殺人事件の真犯人を追う監察医と塾講師、テーマのわりに作り込みがふわっとした作品。ミステリとして読む構成ではないし、BLとしては一目惚れ要素が強く萌えにくい。ひたすら不憫なテーンのキャラクターはとても魅力的だった。
視点変更有りな一人称小説。バン視点から始まり、序盤は殺人事件を隠蔽したい犯人との攻防が繰り広げられる。監察医一人を脅すだけでどうにかなる、ド田舎での事件っぽい。絡まり合う人物相関図が複雑で面白かった。
中盤でテーン視点に移ると、いきなり真相が語られてしまう。そこから後は、権力を持つ真犯人とどう戦うかの話になっていく。
だが決着は策も何もない行き当たりばったりともいえる逮捕劇。バンの活躍もなく、何のために何度もバンは頭が切れると書いていたのかと思った。

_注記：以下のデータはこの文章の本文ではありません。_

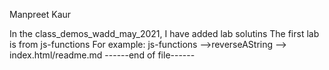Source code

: Manpreet Kaur

In the class_demos_wadd_may_2021, I have added lab solutins
The first lab is from js-functions
For example: js-functions -->reverseAString --> index.html/readme.md
        ------end of file------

終盤はその後の二人のお話で、事件の詳細やバンの元彼絡みの話など、細かな謎が一つ一つ片付いていく。事件解決の盛り上がり後にまだページ数が1/3も残っていて、長いおまけを読んでいる感覚。
BL的には、テーンが辛すぎる日々を送っていた間、放置していたバンが引っかかる。村八分状態で針の筵の中、たった一人の家族といえる母を看取るまでテーンを放っておいたのに、一瞬の反省でくっついてしまうとは……。
テーンは生い立ちが同情を誘う酷さで、バンに一目惚れして尽くす健気さもまた涙を誘う。フィジカルは強く、メンタルは繊細。
全てを懸けてバンを守るまでになるには、それに見合うエピソードが欲しいところだが、辛い境遇を思えば、共感に至らずとも全力で応援したくなる。崇めるようにバンを見つめるテーンの心理描写が刺さった。
バンの魅力は正直あまりよく分からない。でもテーンはバンに惚れまくっていて、テーンはバンがいれば幸せで。それなら仕方ない、というかテーンが幸せならそれが一番、という目で見ていたかも。
事件ものとして見ると、二部作の本編と後日談のよう。BLとしては二人の関係性を深めるエピソードがもっと欲しいと思った。
ただただテーンの魅力に引き込まれ、何よりもテーンの幸せを願いたくなる作品だった。
お料理小説というかレシピ本というか。調理の工程や道具・雑学などが細かく書き込まれており、“物語”を読んでいる感覚にはなれない。できた料理を食べた際の感想も軽くあるだけで、飯テロ効果はない。映像化には向いていそうだと思った。
主な内容はゲイカップルが会話しながら料理を作る形で、間に日常編と出会い編が挟み込まれていた。構成的に、登場人物がどういうキャラなのかが見えないうちから料理の説明に入るため、実際に作ってみたい人への実用書寄り。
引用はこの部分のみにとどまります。